Don Ciro Castro and his family lived in the Andes Mountains, where they raised cattle and produced Aguardiente, a Peruvian spirit made from sugarcane. By the 1990s, Don Ciro could no longer compete with the corporate Aguardiente manufacturers so he, his wife and his oldest son, Henry, moved to the village of Jorge Chavez. They built a livestock farm and reinvested the profits into cultivating coffee. In the last few years, Don Ciro and Henry have also led the creation of a community project with their neighbours to transition to speciality grade coffee production. They have been working with our partner Collective Bean, who grade the producers’ coffees with Henry and share roasted samples (enabling the producers to taste the impact of their quality control methods and production practices).
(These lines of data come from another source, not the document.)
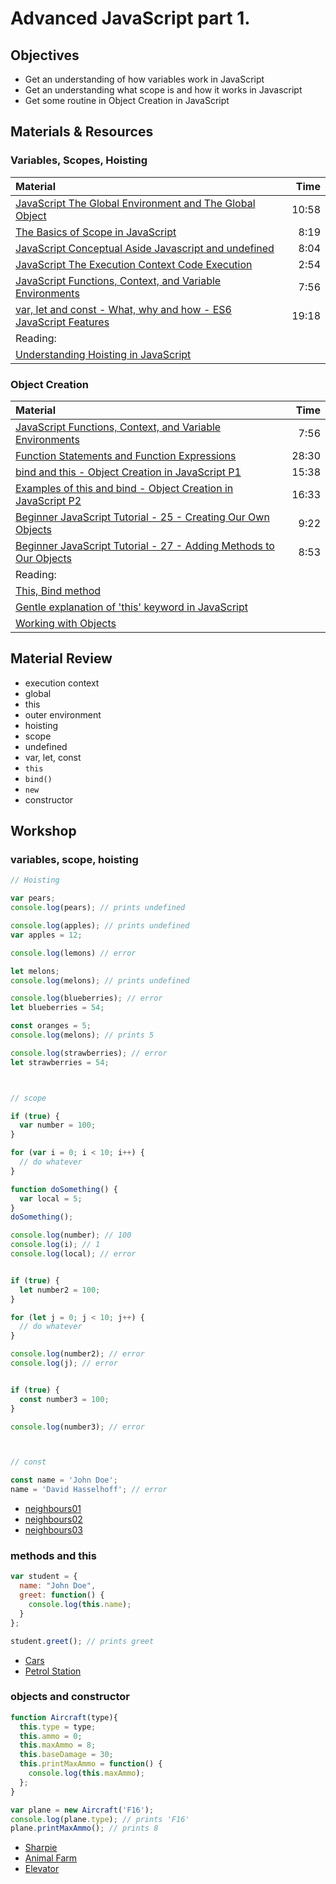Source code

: # Advanced JavaScript part 1.

## Objectives
 - Get an understanding of how variables work in JavaScript
 - Get an understanding what scope is and how it works in Javascript
 - Get some routine in Object Creation in JavaScript

## Materials & Resources

### Variables, Scopes, Hoisting
| Material | Time |
|:---------|-----:|
| [JavaScript The Global Environment and The Global Object](https://www.youtube.com/watch?v=byiUGKVeJuY) | 10:58 |
| [The Basics of Scope in JavaScript](https://www.youtube.com/watch?v=ZoFlcv2ByBo) | 8:19 |
| [JavaScript Conceptual Aside Javascript and undefined](https://www.youtube.com/watch?v=J7QkYbxfMxo) | 8:04 |
| [JavaScript The Execution Context Code Execution](https://www.youtube.com/watch?v=FdW0WbvmS3k) | 2:54 |
| [JavaScript Functions, Context, and Variable Environments](https://www.youtube.com/watch?v=F9o4CPcDq18) | 7:56 |
| [var, let and const - What, why and how - ES6 JavaScript Features](https://www.youtube.com/watch?v=sjyJBL5fkp8) | 19:18 |
| Reading: |  |
| [Understanding Hoisting in JavaScript](https://scotch.io/tutorials/understanding-hoisting-in-javascript) | |

### Object Creation
| Material | Time |
|:---------|-----:|
| [JavaScript Functions, Context, and Variable Environments](https://www.youtube.com/watch?v=F9o4CPcDq18) | 7:56 |
| [Function Statements and Function Expressions](https://www.youtube.com/watch?v=oB5rH_9bqAI) | 28:30 |
| [bind and this - Object Creation in JavaScript P1](https://www.youtube.com/watch?v=GhbhD1HR5vk) | 15:38 |
| [Examples of this and bind - Object Creation in JavaScript P2](https://www.youtube.com/watch?v=PIkA60I0dKU) | 16:33 |
| [Beginner JavaScript Tutorial - 25 - Creating Our Own Objects](https://www.youtube.com/watch?v=6xLcSTDeB7A) | 9:22 |
| [Beginner JavaScript Tutorial - 27 - Adding Methods to Our Objects](https://www.youtube.com/watch?v=6lQEtgFnZTY) | 8:53 |
| Reading: |  |
| [This, Bind method](https://developer.mozilla.org/en-US/docs/Web/JavaScript/Reference/Operators/this) |  |
| [Gentle explanation of 'this' keyword in JavaScript](https://rainsoft.io/gentle-explanation-of-this-in-javascript) |  |
| [Working with Objects](https://developer.mozilla.org/en-US/docs/Web/JavaScript/Guide/Working_with_Objects) |  |

## Material Review
 - execution context
  - global
  - this
  - outer environment
 - hoisting
 - scope
 - undefined
 - var, let, const
 - `this`
 - `bind()`
 - `new`
 - constructor

## Workshop

### variables, scope, hoisting

```js
// Hoisting

var pears;
console.log(pears); // prints undefined

console.log(apples); // prints undefined
var apples = 12;

console.log(lemons) // error

let melons;
console.log(melons); // prints undefined

console.log(blueberries); // error
let blueberries = 54;

const oranges = 5;
console.log(melons); // prints 5

console.log(strawberries); // error
let strawberries = 54;



// scope

if (true) {
  var number = 100;
}

for (var i = 0; i < 10; i++) {
  // do whatever
}

function doSomething() {
  var local = 5;
}
doSomething();

console.log(number); // 100
console.log(i); // 1
console.log(local); // error


if (true) {
  let number2 = 100;
}

for (let j = 0; j < 10; j++) {
  // do whatever
}

console.log(number2); // error
console.log(j); // error


if (true) {
  const number3 = 100;
}

console.log(number3); // error



// const

const name = 'John Doe';
name = 'David Hasselhoff'; // error
```

 - [neighbours01](neighbours/neighbours01.js)
 - [neighbours02](neighbours/neighbours02.js)
 - [neighbours03](neighbours/neighbours03.js)

### methods and this

```js
var student = {
  name: "John Doe",
  greet: function() {
    console.log(this.name);
  }
};

student.greet(); // prints greet
```

 - [Cars](cars/cars.js)
 - [Petrol Station](petrol-station/petrol-station.js)

### objects and constructor

```js
function Aircraft(type){
  this.type = type;
  this.ammo = 0;
  this.maxAmmo = 8;
  this.baseDamage = 30;
  this.printMaxAmmo = function() {
    console.log(this.maxAmmo);
  };
}

var plane = new Aircraft('F16');
console.log(plane.type); // prints 'F16'
plane.printMaxAmmo(); // prints 8
```

 - [Sharpie](sharpie/js.md)
 - [Animal Farm](animal-farm/js.md)
 - [Elevator](elevator/js.md)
This communal lot comes from five producers based in Santa Tera District: Henry Perez Camacho (contributing 39% of the lot), Leyvi Perez (19.57%), Abelina Alvarez (19.75%), Denny Romainville (15%); Nohemi Perez (6.5%). It is our second year of working together, in partnership with the NGO Bee Cause We Care 365. The producers have typically sold their coffees at a market-set price to the local cooperative. To support them to transition to speciality coffee (and therefore receive higher and more stable incomes), we agreed that the producers would combine the best portions of their harvest to create this communal lot for Conscious. After sampling the individual coffees, we agreed on the price to be paid (on top of the market price), which took into account the extra work each producer had put into their lot. Read more about this partnership on our Transparency Page.
The price of specialty coffee depends on both its quality and the cost at each stage of the supply chain from seed to cup. We break down the costs of each coffee wherever possible to show our commitment to transparency and paying high prices to producers for high quality coffee.